_Aim of the task_: Nothing in the entries may change when you repeat them, and no images may appear.
===== Records supplied =====
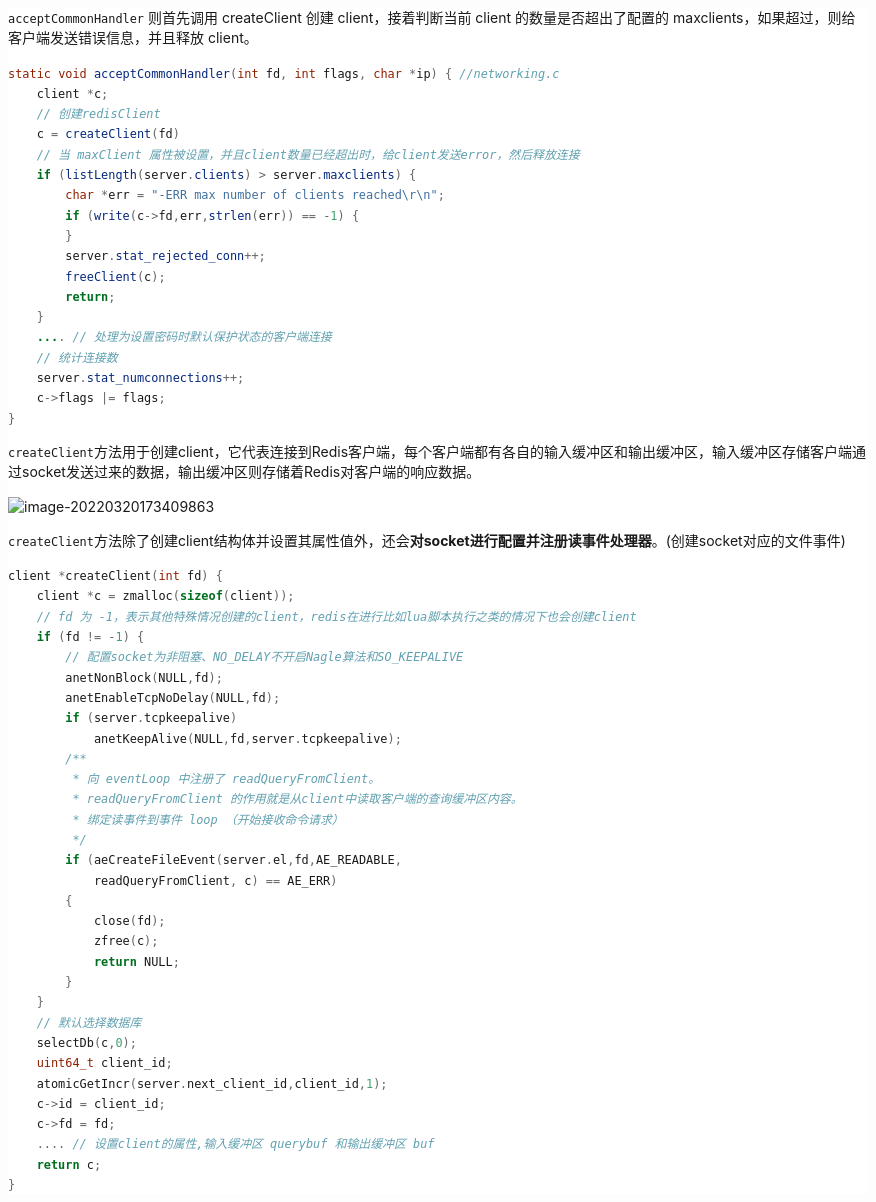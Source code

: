 `acceptCommonHandler` 则首先调用 createClient 创建 client，接着判断当前 client 的数量是否超出了配置的 maxclients，如果超过，则给客户端发送错误信息，并且释放 client。

```java
static void acceptCommonHandler(int fd, int flags, char *ip) { //networking.c
    client *c;
    // 创建redisClient
    c = createClient(fd)
    // 当 maxClient 属性被设置，并且client数量已经超出时，给client发送error，然后释放连接
    if (listLength(server.clients) > server.maxclients) {
        char *err = "-ERR max number of clients reached\r\n";
        if (write(c->fd,err,strlen(err)) == -1) {
        }
        server.stat_rejected_conn++;
        freeClient(c);
        return;
    }
    .... // 处理为设置密码时默认保护状态的客户端连接
    // 统计连接数
    server.stat_numconnections++;
    c->flags |= flags;
}
```

`createClient`方法用于创建client，它代表连接到Redis客户端，每个客户端都有各自的输入缓冲区和输出缓冲区，输入缓冲区存储客户端通过socket发送过来的数据，输出缓冲区则存储着Redis对客户端的响应数据。

![image-20220320173409863](https://ldt-typora.oss-cn-shenzhen.aliyuncs.com/img/image-20220320173409863.png)

`createClient`方法除了创建client结构体并设置其属性值外，还会**对socket进行配置并注册读事件处理器**。(创建socket对应的文件事件)

```c
client *createClient(int fd) {
    client *c = zmalloc(sizeof(client));
    // fd 为 -1，表示其他特殊情况创建的client，redis在进行比如lua脚本执行之类的情况下也会创建client
    if (fd != -1) {
        // 配置socket为非阻塞、NO_DELAY不开启Nagle算法和SO_KEEPALIVE
        anetNonBlock(NULL,fd);
        anetEnableTcpNoDelay(NULL,fd);
        if (server.tcpkeepalive)
            anetKeepAlive(NULL,fd,server.tcpkeepalive);
        /**
         * 向 eventLoop 中注册了 readQueryFromClient。
         * readQueryFromClient 的作用就是从client中读取客户端的查询缓冲区内容。
         * 绑定读事件到事件 loop （开始接收命令请求）
         */
        if (aeCreateFileEvent(server.el,fd,AE_READABLE,
            readQueryFromClient, c) == AE_ERR)
        {
            close(fd);
            zfree(c);
            return NULL;
        }
    }
    // 默认选择数据库
    selectDb(c,0);
    uint64_t client_id;
    atomicGetIncr(server.next_client_id,client_id,1);
    c->id = client_id;
    c->fd = fd;
    .... // 设置client的属性,输入缓冲区 querybuf 和输出缓冲区 buf
    return c;
}
```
=====
_Result for this exercise_:
Source code

: `acceptCommonHandler` 则首先调用 createClient 创建 client，接着判断当前 client 的数量是否超出了配置的 maxclients，如果超过，则给客户端发送错误信息，并且释放 client。

```java
static void acceptCommonHandler(int fd, int flags, char *ip) { //networking.c
    client *c;
    // 创建redisClient
    c = createClient(fd)
    // 当 maxClient 属性被设置，并且client数量已经超出时，给client发送error，然后释放连接
    if (listLength(server.clients) > server.maxclients) {
        char *err = "-ERR max number of clients reached\r\n";
        if (write(c->fd,err,strlen(err)) == -1) {
        }
        server.stat_rejected_conn++;
        freeClient(c);
        return;
    }
    .... // 处理为设置密码时默认保护状态的客户端连接
    // 统计连接数
    server.stat_numconnections++;
    c->flags |= flags;
}
```

`createClient`方法用于创建client，它代表连接到Redis客户端，每个客户端都有各自的输入缓冲区和输出缓冲区，输入缓冲区存储客户端通过socket发送过来的数据，输出缓冲区则存储着Redis对客户端的响应数据。

![image-20220320173409863](https://ldt-typora.oss-cn-shenzhen.aliyuncs.com/img/image-20220320173409863.png)

`createClient`方法除了创建client结构体并设置其属性值外，还会**对socket进行配置并注册读事件处理器**。(创建socket对应的文件事件)

```c
client *createClient(int fd) {
    client *c = zmalloc(sizeof(client));
    // fd 为 -1，表示其他特殊情况创建的client，redis在进行比如lua脚本执行之类的情况下也会创建client
    if (fd != -1) {
        // 配置socket为非阻塞、NO_DELAY不开启Nagle算法和SO_KEEPALIVE
        anetNonBlock(NULL,fd);
        anetEnableTcpNoDelay(NULL,fd);
        if (server.tcpkeepalive)
            anetKeepAlive(NULL,fd,server.tcpkeepalive);
        /**
         * 向 eventLoop 中注册了 readQueryFromClient。
         * readQueryFromClient 的作用就是从client中读取客户端的查询缓冲区内容。
         * 绑定读事件到事件 loop （开始接收命令请求）
         */
        if (aeCreateFileEvent(server.el,fd,AE_READABLE,
            readQueryFromClient, c) == AE_ERR)
        {
            close(fd);
            zfree(c);
            return NULL;
        }
    }
    // 默认选择数据库
    selectDb(c,0);
    uint64_t client_id;
    atomicGetIncr(server.next_client_id,client_id,1);
    c->id = client_id;
    c->fd = fd;
    .... // 设置client的属性,输入缓冲区 querybuf 和输出缓冲区 buf
    return c;
}
```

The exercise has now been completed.